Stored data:
======

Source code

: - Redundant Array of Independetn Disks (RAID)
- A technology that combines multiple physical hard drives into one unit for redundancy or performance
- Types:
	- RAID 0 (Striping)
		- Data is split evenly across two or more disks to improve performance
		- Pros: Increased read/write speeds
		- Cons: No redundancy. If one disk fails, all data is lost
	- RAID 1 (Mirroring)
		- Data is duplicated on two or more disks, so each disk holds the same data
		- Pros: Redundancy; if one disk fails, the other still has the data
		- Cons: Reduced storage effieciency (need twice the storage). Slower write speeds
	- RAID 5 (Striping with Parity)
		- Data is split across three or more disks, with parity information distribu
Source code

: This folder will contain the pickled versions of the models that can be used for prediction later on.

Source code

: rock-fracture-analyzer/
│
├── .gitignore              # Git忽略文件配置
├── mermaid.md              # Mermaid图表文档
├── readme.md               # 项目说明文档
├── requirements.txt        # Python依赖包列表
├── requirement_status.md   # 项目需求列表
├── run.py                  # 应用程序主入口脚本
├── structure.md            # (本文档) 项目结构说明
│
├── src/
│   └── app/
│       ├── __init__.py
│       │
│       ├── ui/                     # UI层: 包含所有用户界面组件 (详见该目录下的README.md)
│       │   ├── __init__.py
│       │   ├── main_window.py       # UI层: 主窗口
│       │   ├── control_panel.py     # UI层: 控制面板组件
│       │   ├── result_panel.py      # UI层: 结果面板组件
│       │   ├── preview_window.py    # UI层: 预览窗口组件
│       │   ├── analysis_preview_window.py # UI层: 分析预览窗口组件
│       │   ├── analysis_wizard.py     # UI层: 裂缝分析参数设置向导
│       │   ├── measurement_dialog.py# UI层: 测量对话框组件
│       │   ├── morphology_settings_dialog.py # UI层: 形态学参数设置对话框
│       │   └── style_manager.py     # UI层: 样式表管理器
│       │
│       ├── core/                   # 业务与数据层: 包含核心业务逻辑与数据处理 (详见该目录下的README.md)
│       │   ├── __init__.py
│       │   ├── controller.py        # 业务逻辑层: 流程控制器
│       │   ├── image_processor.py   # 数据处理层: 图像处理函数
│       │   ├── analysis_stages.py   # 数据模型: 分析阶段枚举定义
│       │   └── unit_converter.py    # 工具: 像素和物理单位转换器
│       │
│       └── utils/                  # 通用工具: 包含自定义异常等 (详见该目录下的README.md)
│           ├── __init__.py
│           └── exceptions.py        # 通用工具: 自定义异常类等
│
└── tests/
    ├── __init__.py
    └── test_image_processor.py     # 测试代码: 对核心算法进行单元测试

======

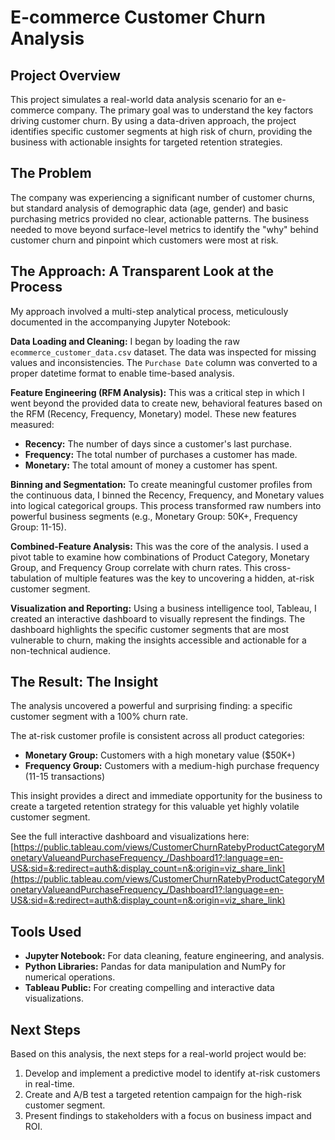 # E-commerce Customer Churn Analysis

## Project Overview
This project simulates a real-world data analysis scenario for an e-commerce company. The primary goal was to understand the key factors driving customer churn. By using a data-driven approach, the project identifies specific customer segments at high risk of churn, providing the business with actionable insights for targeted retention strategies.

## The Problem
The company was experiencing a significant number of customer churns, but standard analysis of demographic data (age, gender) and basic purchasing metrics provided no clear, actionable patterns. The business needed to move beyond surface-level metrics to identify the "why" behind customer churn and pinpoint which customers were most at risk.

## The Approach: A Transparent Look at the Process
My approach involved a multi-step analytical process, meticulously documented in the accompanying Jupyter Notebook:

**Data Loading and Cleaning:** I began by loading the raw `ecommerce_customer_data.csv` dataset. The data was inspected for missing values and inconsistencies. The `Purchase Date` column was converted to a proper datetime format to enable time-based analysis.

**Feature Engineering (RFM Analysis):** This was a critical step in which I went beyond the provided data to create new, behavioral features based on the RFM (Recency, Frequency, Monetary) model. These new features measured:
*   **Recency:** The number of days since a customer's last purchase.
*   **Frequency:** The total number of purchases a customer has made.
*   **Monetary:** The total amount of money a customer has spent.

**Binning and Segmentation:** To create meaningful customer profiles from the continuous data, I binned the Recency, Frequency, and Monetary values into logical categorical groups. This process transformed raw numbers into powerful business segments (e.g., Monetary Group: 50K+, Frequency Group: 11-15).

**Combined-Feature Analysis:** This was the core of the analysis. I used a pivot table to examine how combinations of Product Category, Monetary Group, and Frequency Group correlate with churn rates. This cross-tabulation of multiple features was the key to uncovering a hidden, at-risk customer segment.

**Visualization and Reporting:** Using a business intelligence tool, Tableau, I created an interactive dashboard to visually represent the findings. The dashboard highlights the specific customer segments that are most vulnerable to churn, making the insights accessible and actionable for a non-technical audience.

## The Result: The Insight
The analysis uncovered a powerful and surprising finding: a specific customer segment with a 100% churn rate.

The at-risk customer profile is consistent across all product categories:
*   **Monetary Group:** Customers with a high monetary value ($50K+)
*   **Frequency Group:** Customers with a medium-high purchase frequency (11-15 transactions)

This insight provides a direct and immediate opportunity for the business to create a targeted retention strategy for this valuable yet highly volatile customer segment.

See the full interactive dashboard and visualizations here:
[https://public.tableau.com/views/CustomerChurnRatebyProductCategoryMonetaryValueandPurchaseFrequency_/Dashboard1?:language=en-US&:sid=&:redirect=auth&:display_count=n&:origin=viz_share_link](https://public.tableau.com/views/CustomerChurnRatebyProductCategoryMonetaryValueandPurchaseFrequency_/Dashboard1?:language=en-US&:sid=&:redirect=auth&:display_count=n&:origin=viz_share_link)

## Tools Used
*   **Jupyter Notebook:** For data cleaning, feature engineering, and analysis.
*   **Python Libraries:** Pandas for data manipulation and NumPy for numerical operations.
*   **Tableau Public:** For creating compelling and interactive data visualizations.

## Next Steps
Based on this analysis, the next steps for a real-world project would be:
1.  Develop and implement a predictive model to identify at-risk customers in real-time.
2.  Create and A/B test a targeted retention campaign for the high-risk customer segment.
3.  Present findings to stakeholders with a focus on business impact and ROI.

======

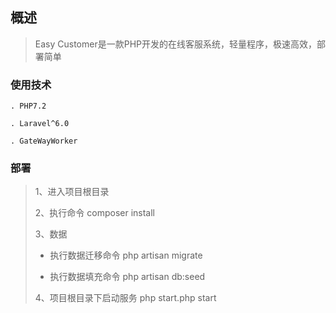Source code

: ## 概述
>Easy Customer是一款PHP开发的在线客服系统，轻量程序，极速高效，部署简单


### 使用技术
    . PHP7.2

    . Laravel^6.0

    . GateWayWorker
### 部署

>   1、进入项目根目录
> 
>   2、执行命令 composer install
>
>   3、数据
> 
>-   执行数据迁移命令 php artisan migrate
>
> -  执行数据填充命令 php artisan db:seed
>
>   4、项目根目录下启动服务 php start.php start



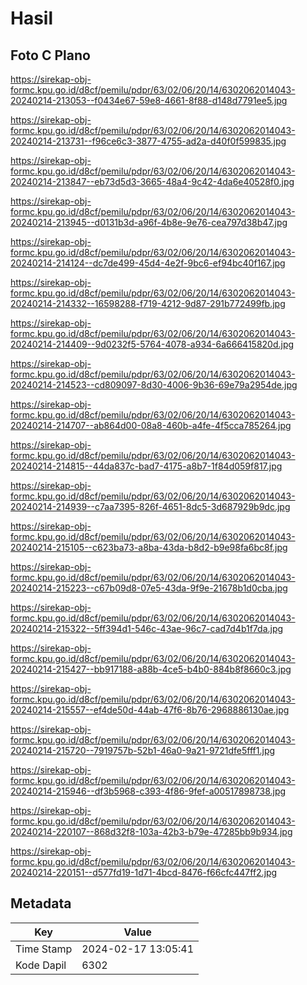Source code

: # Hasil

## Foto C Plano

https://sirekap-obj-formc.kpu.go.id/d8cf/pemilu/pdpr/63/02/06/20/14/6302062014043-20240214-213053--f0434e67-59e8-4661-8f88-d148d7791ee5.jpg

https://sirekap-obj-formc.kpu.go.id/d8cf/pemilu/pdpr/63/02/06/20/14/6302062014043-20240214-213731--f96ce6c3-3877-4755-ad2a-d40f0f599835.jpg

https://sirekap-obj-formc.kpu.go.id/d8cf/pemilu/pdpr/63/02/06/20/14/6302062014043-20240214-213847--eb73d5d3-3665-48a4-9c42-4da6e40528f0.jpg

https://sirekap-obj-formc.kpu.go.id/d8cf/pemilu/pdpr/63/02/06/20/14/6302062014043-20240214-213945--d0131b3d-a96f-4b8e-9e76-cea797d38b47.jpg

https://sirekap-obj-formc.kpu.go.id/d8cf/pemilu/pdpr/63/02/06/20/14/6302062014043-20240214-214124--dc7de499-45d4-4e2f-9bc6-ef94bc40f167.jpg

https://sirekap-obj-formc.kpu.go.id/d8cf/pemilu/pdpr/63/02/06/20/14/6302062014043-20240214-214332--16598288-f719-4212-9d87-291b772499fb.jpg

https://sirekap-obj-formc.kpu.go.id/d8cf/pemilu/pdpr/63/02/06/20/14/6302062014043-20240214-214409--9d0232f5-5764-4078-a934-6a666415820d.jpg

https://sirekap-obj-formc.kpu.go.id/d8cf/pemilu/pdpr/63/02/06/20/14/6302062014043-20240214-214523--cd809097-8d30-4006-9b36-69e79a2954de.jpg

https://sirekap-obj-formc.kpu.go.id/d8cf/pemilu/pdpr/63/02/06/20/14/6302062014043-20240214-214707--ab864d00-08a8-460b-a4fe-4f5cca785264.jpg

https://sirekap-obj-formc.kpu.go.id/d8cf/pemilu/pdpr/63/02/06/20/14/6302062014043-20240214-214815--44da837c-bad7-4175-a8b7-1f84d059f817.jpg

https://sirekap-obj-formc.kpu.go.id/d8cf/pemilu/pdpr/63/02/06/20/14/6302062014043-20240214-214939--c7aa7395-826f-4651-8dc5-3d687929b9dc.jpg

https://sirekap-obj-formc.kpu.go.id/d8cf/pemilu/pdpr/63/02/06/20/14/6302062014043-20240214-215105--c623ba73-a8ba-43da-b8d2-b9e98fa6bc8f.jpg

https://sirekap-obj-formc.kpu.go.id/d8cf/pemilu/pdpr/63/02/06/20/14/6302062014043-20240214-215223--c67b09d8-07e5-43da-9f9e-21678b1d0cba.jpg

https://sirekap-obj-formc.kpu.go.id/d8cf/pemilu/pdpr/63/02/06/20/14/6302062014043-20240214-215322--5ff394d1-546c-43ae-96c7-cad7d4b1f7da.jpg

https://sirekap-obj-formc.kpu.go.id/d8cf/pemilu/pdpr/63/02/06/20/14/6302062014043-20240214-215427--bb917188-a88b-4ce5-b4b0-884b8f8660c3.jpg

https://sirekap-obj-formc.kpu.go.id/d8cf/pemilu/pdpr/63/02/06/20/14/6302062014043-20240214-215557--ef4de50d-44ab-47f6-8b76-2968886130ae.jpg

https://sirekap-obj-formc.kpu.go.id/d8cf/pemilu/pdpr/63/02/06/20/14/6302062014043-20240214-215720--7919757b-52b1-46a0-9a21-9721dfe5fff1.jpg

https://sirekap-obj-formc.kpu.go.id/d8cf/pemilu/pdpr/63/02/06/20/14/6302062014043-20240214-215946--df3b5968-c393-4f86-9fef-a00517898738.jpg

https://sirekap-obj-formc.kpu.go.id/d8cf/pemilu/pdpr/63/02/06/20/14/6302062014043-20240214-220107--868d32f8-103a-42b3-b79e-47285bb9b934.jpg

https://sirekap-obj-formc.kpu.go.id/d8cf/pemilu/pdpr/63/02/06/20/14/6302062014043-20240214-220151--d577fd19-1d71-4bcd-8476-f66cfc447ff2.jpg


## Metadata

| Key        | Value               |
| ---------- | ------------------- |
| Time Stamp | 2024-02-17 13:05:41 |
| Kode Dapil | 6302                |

======

Copy all lines from the data that hold the word "visualizations".

See the full interactive dashboard and visualizations here:
*   **Tableau Public:** For creating compelling and interactive data visualizations.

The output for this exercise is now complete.